El actor aseveró, de manera contundente, que el demandado era conocedor de la procedencia irregular del vehículo, pues el señor Wilmer de Jesús Ortega Barrios, amigo suyo, le transmitió tal información; esa persona, inclusive, le aconsejó al señor Tinoco Orozco que no lo comprara. 2.9. El accionante, como comprador, recibió significativos perjuicios y el causante de ellos fue el señor Tinoco Orozco, persona que obró con dolo y, por ello mismo, debe ser comprometido a resarcir plenamente el daño inferido. 3.

En su momento, agotado totalmente el trámite que corresponde a esta clase de litigios, el juzgador a-quo procedió a resolver la instancia y, con tal propósito, adoptó la sentencia mediante la cual negó, de manera íntegra, las pretensiones del libelo; en el fallo emitido dispuso acoger una de las excepciones que adujo la parte demandada, concretamente, la que llamó “Inexistencia de Objeto Ilícito”. 4.

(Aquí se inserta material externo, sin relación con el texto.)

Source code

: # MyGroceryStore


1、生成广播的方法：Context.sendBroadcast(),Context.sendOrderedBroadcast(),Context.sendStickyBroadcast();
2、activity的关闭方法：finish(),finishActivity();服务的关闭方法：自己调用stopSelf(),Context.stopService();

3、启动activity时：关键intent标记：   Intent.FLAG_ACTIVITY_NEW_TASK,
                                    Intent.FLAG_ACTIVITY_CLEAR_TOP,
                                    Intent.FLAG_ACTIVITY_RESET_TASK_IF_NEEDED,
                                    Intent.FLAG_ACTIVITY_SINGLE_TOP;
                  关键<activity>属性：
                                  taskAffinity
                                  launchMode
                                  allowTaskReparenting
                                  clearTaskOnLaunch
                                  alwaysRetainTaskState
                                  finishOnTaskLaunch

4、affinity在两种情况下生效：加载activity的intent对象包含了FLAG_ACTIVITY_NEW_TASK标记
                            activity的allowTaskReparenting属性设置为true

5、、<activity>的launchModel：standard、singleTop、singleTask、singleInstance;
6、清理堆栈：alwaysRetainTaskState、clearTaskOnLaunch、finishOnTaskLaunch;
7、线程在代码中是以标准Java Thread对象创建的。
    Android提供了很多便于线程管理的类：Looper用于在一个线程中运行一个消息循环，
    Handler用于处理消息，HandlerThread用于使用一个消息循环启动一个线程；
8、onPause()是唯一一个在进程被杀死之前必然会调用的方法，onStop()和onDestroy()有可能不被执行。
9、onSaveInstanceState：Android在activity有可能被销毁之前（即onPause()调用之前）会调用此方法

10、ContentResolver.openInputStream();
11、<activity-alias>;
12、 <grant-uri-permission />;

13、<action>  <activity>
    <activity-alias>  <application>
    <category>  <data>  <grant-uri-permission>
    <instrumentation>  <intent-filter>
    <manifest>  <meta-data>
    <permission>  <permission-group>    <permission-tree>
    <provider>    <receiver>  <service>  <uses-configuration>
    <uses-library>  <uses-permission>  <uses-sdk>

El Tribunal acusado decidió confirmar la determinación cuestionada, circunstancia que indujo al accionante a recurrir la misma a través del recurso extraordinario de casación. LA SENTENCIA DEL TRIBUNAL El sentenciador de segundo grado acometió el estudio del tema litigado y, en lo esencial, como soportes de su determinación, plasmó las siguientes reflexiones: a) Delanteramente asentó que los elementos requeridos para que un contrato de compraventa sea “eficaz”, son los mismos que se exigen a toda clase de contrato, esto es, la existencia de una declaración de voluntad por parte de quienes intervienen en la negociación; la capacidad de las partes para asumir, por sí mismos, obligaciones; que la convención de que se trate tenga una causa real y lícita; amén del objeto sobre el cual recae el convenio, que, igualmente, debe traslucir conformidad plena con la normatividad.

Seguidamente abordó el análisis de este último requisito, o sea, la licitud del objeto, resaltando que a voces de los artículos 1519, 1523 y 1521 del Civil Colombiano, en especial ésta disposición, constituyen objeto ilícito: i) la venta de cosas que no están en el comercio, ii) los derechos o privilegios que no pueden transferirse a otra persona y, iii) las cosas embargadas por decreto judicial, a menos que el juez lo autorice o el acreedor consienta en ello.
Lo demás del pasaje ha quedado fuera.